NNAMDIGot to take a short break. But we're still taking your calls at 800-433-8850. Do you tend to order the same dish whenever you go to a restaurant? Why? Should restaurants constantly innovate their menus or would you prefer that they stay the same, 800-433-8850? Send email to kojo@wamu.org or shoot us a tweet @kojoshow. I'm Kojo Nnamdi.
NNAMDIWelcome back. We're having a Food Wednesday conversation about restaurants revamping their menus and how you feel about that. We're talking with Todd Kliman, food and wine editor and restaurant critic at Washingtonian magazine, a frequent guest on this broadcast, occasional host. Ann Cashion is chef and co-owner of Johnny's Half Shell and Taqueria Nacional. She's also the former owner and chef of Cashion's Eat Place in Adams Morgan. And Ype Von Hengst is executive chef and vice president of culinary operations at Silver Diner. Give us a call, 800-433-8850 or send email to kojo@wamu.org.
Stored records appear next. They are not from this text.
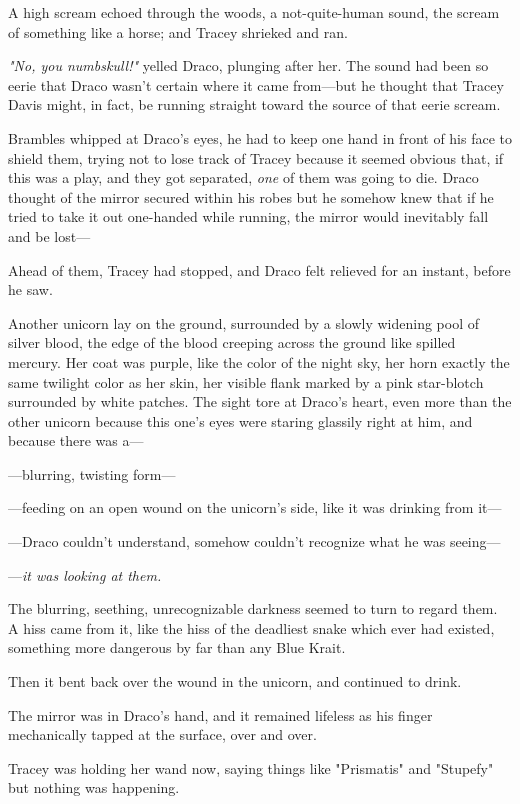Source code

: A high scream echoed through the woods, a not-quite-human sound, the scream of
something like a horse; and Tracey shrieked and ran.

\emph{"No, you numbskull!"} yelled Draco, plunging after her. The sound had
been so eerie that Draco wasn't certain where it came from---but he thought
that Tracey Davis might, in fact, be running straight toward the source of that
eerie scream.

Brambles whipped at Draco's eyes, he had to keep one hand in front of his face
to shield them, trying not to lose track of Tracey because it seemed obvious
that, if this was a play, and they got separated, \emph{one} of them was going
to die. Draco thought of the mirror secured within his robes but he somehow
knew that if he tried to take it out one-handed while running, the mirror would
inevitably fall and be lost\mbox{---}

Ahead of them, Tracey had stopped, and Draco felt relieved for an instant,
before he saw.

Another unicorn lay on the ground, surrounded by a slowly widening pool of
silver blood, the edge of the blood creeping across the ground like spilled
mercury. Her coat was purple, like the color of the night sky, her horn exactly
the same twilight color as her skin, her visible flank marked by a pink
star-blotch surrounded by white patches. The sight tore at Draco's heart, even
more than the other unicorn because this one's eyes were staring glassily right
at him, and because there was a\mbox{---}

---blurring, twisting form\mbox{---}

---feeding on an open wound on the unicorn's side, like it was drinking from
it\mbox{---}

---Draco couldn't understand, somehow couldn't recognize what he was seeing\mbox{---}

---\emph{it was looking at them.}

The blurring, seething, unrecognizable darkness seemed to turn to regard them.
A hiss came from it, like the hiss of the deadliest snake which ever had
existed, something more dangerous by far than any Blue Krait.

Then it bent back over the wound in the unicorn, and continued to drink.

The mirror was in Draco's hand, and it remained lifeless as his finger
mechanically tapped at the surface, over and over.

Tracey was holding her wand now, saying things like "Prismatis" and "Stupefy"
but nothing was happening.

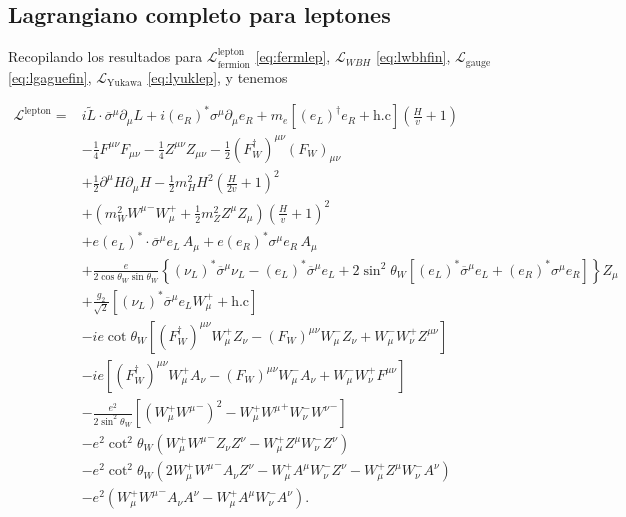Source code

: \subsection{Lagrangiano completo para leptones}
Recopilando los resultados para 
$\mathcal{L}_{\text{fermion}}^{\text{lepton}}$ \eqref{eq:fermlep}, $\mathcal{L}_{WBH}$
\eqref{eq:lwbhfin}, $\mathcal{L}_{\text{gauge}}$ \eqref{eq:lgaguefin}, $\mathcal{L}_{\text{Yukawa}}$ \eqref{eq:lyuklep}, y
 tenemos
\begin{frame}
\begin{align}
\label{eq:lsmwl}
   \mathcal{L}^{\text{lepton}}=&
  i \widetilde{L}\cdot\overline{\sigma}^\mu\partial_\mu L
  +i \left( e_R \right)^{*} {\sigma}^\mu\partial_\mu e_R 
+m_e \left[ \left( e_L \right)^{\dagger} e_R+\text{h.c} \right]\left( \frac{H}{v}+1\right)
\nonumber\\
&-\tfrac{1}{4}F^{\mu\nu} F_{\mu\nu}-\tfrac{1}{4}Z^{\mu\nu} Z_{\mu\nu}-\tfrac{1}{2}(F_W^\dagger)^{\mu\nu} (F_W)_{\mu\nu}
\nonumber\\
&+\tfrac{1}{2}\partial^\mu H\partial_\mu H
-\frac{1}{2}m_H^2H^2\left(\frac{H}{2v}+1\right)^2\nonumber\\
&+\left(m_W^2{W^\mu}^-W_\mu^++\frac{1}{2}m_Z^2Z^\mu Z_\mu\right)\left(\frac{H}{v}+1\right)^2\nonumber\\
 &+e \left( e_L \right)^{*}\cdot\overline{\sigma}^\mu e_L\, A_\mu
+e \left( e_R \right)^{*}{\sigma}^\mu e_R\, A_\mu \nonumber\\
&+\frac{e}{2\cos\theta_W \sin\theta_W}
\left\{
 \left( \nu_L \right)^{*}\overline{\sigma}^{\mu}\nu_L
-\left( e_L \right)^{*}\overline{\sigma}^{\mu}e_L
+2\sin^2\theta_W \left[\left( e_L \right)^{*}\overline{\sigma}^{\mu}e_L
+\left( e_R \right)^{*}{\sigma}^{\mu}e_R\right]
\right\} Z_\mu \nonumber\\
&+\frac{g_2}{\sqrt{2}}\left[(\nu_L)^* \overline{\sigma}^\mu e_LW_\mu^++\text{h.c}\right] \nonumber\\
&-ie\cot\theta_W\left[(F_W^\dagger)^{\mu\nu}W_\mu^+ Z_\nu-(F_W)^{\mu\nu}W_\mu^- Z_\nu+W_\mu^-W_\nu^+Z^{\mu\nu}\right]\nonumber\\
&-ie\left[(F_W^\dagger)^{\mu\nu}W_\mu^+ A_\nu-(F_W)^{\mu\nu}W_\mu^- A_\nu+W_\mu^-W_\nu^+F^{\mu\nu}\right]\nonumber\\
&-\frac{e^2}{2\sin^2\theta_W}\left[\left(W_\mu^+{W^\mu}^-\right)^2-W_\mu^+{W^\mu}^+W_\nu^-{W^\nu}^-\right]\nonumber\\
&-e^2\cot^2\theta_W\left(W_\mu^+{W^\mu}^-Z_\nu Z^\nu-W_\mu^+Z^\mu W_\nu^-Z^\nu\right)\nonumber\\
&-e^2\cot^2\theta_W\left(2W_\mu^+{W^\mu}^-A_\nu Z^\nu-W_\mu^+A^\mu W_\nu^-Z^\nu-W_\mu^+Z^\mu W_\nu^-A^\nu\right)\nonumber\\
&-e^2\left(W_\mu^+{W^\mu}^-A_\nu A^\nu-W_\mu^+A^\mu W_\nu^-A^\nu\right).
\end{align}
\end{frame}

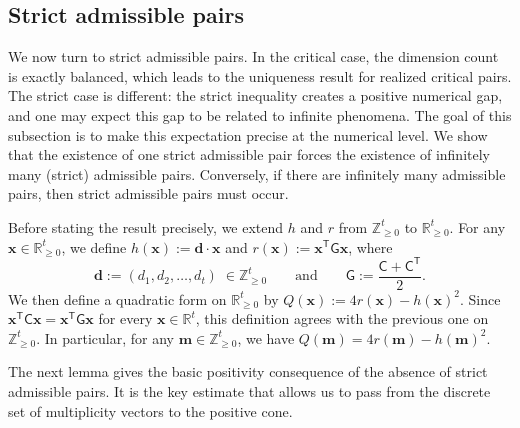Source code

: \documentclass[a4,12pt]{amsart}
\numberwithin{equation}{section} %
\theoremstyle{definition} %
\begin{document}
\subsection{Strict admissible pairs} 
We now turn to strict admissible pairs. In the critical case, the dimension count is exactly balanced, which leads to the uniqueness result for realized critical pairs. The strict case is different: the strict inequality creates a positive numerical gap, and one may expect this gap to be related to infinite phenomena. The goal of this subsection is to make this expectation precise at the numerical level. We show that the existence of one strict admissible pair forces the existence of infinitely many (strict) admissible pairs. Conversely, if there are infinitely many admissible pairs, then strict admissible pairs must occur. 

Before stating the result precisely, we extend $h$ and $r$ from $\mathbb{Z}_{\geq 0}^t$ to $\mathbb{R}_{\geq 0}^t$. For any $\mathbf{x}\in \mathbb{R}_{\geq 0}^t$, we define $h(\mathbf{x}):=\mathbf{d}\cdot\mathbf{x}$ and $r(\mathbf{x}):=\mathbf{x}^{\mathsf{T}}\mathsf{G}\mathbf{x}$, where
\[
\mathbf{d}:=(d_1,d_2,\ldots,d_t) \; \in \mathbb{Z}_{\geq 0}^t
\qquad\text{and}\qquad
\mathsf{G}:=\frac{\mathsf{C}+\mathsf{C}^{\mathsf{T}}}{2}.
\] 
We then define a quadratic form on $\mathbb{R}_{\geq 0}^t$ by $Q(\mathbf{x}):=4r(\mathbf{x})-h(\mathbf{x})^2$. Since $\mathbf{x}^{\mathsf{T}}\mathsf{C}\mathbf{x}
=
\mathbf{x}^{\mathsf{T}}\mathsf{G}\mathbf{x}$ for every
$\mathbf{x}\in\mathbb{R}^t$, this definition agrees with the previous one on $\mathbb{Z}_{\geq 0}^t$. In particular, for any $\mathbf{m}\in\mathbb{Z}_{\geq 0}^t$, we have $Q(\mathbf{m})=4r(\mathbf{m})-h(\mathbf{m})^2$. 

The next lemma gives the basic positivity consequence of the absence of strict admissible pairs. It is the key estimate that allows us to pass from the discrete set of multiplicity vectors to the positive cone.
\end{document}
NNAMDII'll throw this potentially sensitive question out to all of you. In all of your years working in kitchens or writing about food, have you found that there's any difference between male chefs and female chefs in their willingness...
HENGSTOh, boy.
NNAMDI...to experiment with menus or dishes? I'll start with you, Todd.
KLIMANNext question, please.
NNAMDICome on, put it out there.
HENGSTYou want to be politically correct?
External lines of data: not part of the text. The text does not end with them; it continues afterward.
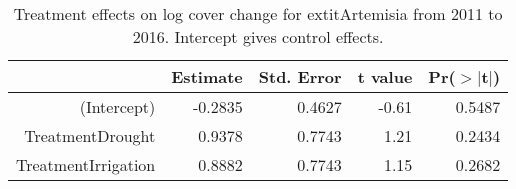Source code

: \begin{table}[ht]
\centering
\caption{Treatment effects on log cover change for 	extit{Artemisia} from 2011 to 2016. Intercept gives control effects.} 
\label{table:changeARTR}
\begin{tabular}{rrrrr}
  \hline
 & Estimate & Std. Error & t value & Pr($>$$|$t$|$) \\ 
  \hline
(Intercept) & -0.2835 & 0.4627 & -0.61 & 0.5487 \\ 
  TreatmentDrought & 0.9378 & 0.7743 & 1.21 & 0.2434 \\ 
  TreatmentIrrigation & 0.8882 & 0.7743 & 1.15 & 0.2682 \\ 
   \hline
\end{tabular}
\end{table}

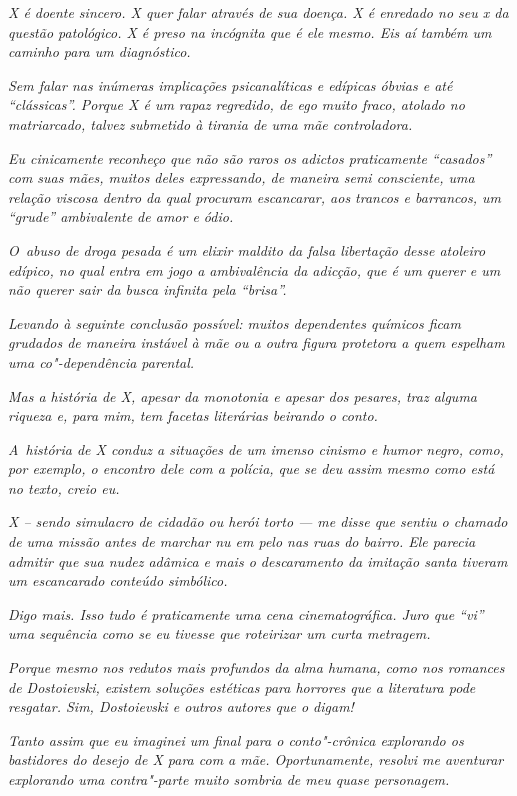 \emph{X é doente sincero. X quer falar através de sua doença. X é
enredado no seu x da questão patológico. X é preso na incógnita que é
ele mesmo. Eis aí também um caminho para um diagnóstico.}~

\emph{Sem falar nas inúmeras implicações psicanalíticas e edípicas
óbvias e até ``clássicas''. Porque X é um rapaz regredido, de ego muito
fraco, atolado no matriarcado, talvez submetido à tirania de uma mãe
controladora.}~

\emph{Eu cinicamente reconheço que não são raros os adictos praticamente
``casados'' com suas mães, muitos deles expressando, de maneira semi
consciente, uma relação viscosa dentro da qual procuram escancarar, aos
trancos e barrancos, um ``grude'' ambivalente de amor e ódio.}~

\emph{O~abuso de droga pesada é um elixir maldito da falsa libertação
desse atoleiro edípico, no qual entra em jogo a ambivalência da adicção,
que é um querer e um não querer sair da busca infinita pela ``brisa''.}~

\emph{Levando à seguinte conclusão possível: muitos dependentes químicos
ficam grudados de maneira instável à mãe ou a outra figura protetora a
quem espelham uma co"-dependência parental.}~

\emph{Mas a história de X, apesar da monotonia e apesar dos pesares, traz
alguma riqueza e, para mim, tem facetas literárias beirando o conto.}~

\emph{A~história de X conduz a situações de um imenso cinismo e humor
negro, como, por exemplo, o encontro dele com a polícia, que se deu
assim mesmo como está no texto, creio eu.}~

\emph{X -- sendo simulacro de cidadão ou herói torto --- me disse que
sentiu o chamado de uma missão antes de marchar nu em pelo nas ruas do
bairro. Ele parecia admitir que sua nudez adâmica e mais o descaramento
da imitação santa tiveram um escancarado conteúdo simbólico.}

\emph{Digo mais. Isso tudo é praticamente uma cena cinematográfica. Juro
que ``vi'' uma sequência como se eu tivesse que roteirizar um curta
metragem.}~

\emph{Porque mesmo nos redutos mais profundos da alma humana, como nos
romances de Dostoievski, existem soluções estéticas para horrores que a
literatura pode resgatar. Sim, Dostoievski e outros autores que o
digam!}~

\emph{Tanto assim que eu imaginei um final para o conto"-crônica
explorando os bastidores do desejo de X para com a mãe. Oportunamente,
resolvi me aventurar explorando uma contra"-parte muito sombria de meu
quase personagem.}~

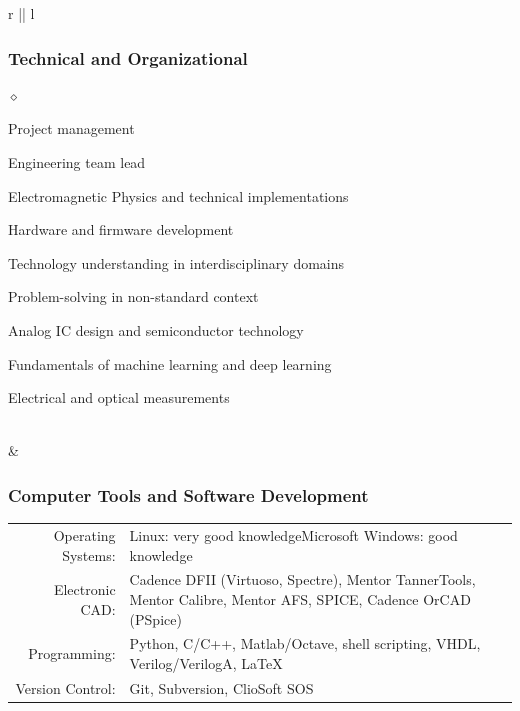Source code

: \documentclass[a4paper]{article}
\newlength{\sectsep}
\newlength{\subsectsep}
\renewenvironment{itemize}{
  \begin{list}{$\diamond$}{
    \setlength{\topsep}{0.1em}
    \setlength{\itemsep}{0em}
    \setlength{\parskip}{0pt}
    \setlength{\parsep}{0em}
  }
}{
  \end{list}
}
\begin{document}
\begin{longtable}{r || l}
\begin{minipage}{0.9\textwidth}
      \subsubsection*{Technical and Organizational}
      \begin{itemize}
          \item Project management
          \item Engineering team lead
          \item Electromagnetic Physics and technical implementations
          \item Hardware and firmware development
          \item Technology understanding in interdisciplinary domains
          \item Problem-solving in non-standard context
          \item Analog IC design and semiconductor technology
          \item Fundamentals of machine learning and deep learning
          \item Electrical and optical measurements
      \end{itemize}
  \end{minipage} \\[\sectsep]

  & \begin{minipage}{0.9\textwidth}
      \vspace{\subsectsep}
      \subsubsection*{Computer Tools and Software Development}
      \begin{tabular*}{\textwidth}{r p{}}
        Operating Systems:&{Linux: very good knowledge\newline Microsoft Windows: good knowledge}\vspace{0.5ex}\\[0.5ex]
        Electronic CAD:&Cadence DFII (Virtuoso, Spectre), Mentor TannerTools, Mentor Calibre, Mentor AFS, SPICE, Cadence OrCAD (PSpice)\vspace{0.5ex}\\[0.5ex]
        Programming:&Python, C/C++, Matlab/Octave, shell scripting, VHDL, Verilog/VerilogA, {\fontfamily{arial}\selectfont\LaTeX}\vspace{0.5ex}\\[0.5ex]
        Version Control:&Git, Subversion, ClioSoft SOS
      \end{tabular*}\\
  \end{minipage} \\[\sectsep]


\end{longtable}
\end{document}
NNAMDIWho (unintelligible)
KLIMANI'll go this route. Yes, I do. I think among female chefs, and to be fair, there are not as many on the scene, but among female chefs you see a good deal less strutting bravado machismo, a good deal less cooking that is about flattering the ego of the chef about something that you might eat that you would admire but maybe not like about showing you something that you've never seen before, about a certain kind of chest thumping.
KLIMANAmong -- and these are tendencies, but among female chefs there seems to be a desire to, actually some radical notion, please the diner and cook food that is recognizably from the table. In other words, a dish that people have seen before, maybe want to taste a more refined version or a slight twist on that version. But something that is grounded in a cuisine or in a tradition, something that's identifiable and something that is pleasurable which they are going to do maybe more pleasurably.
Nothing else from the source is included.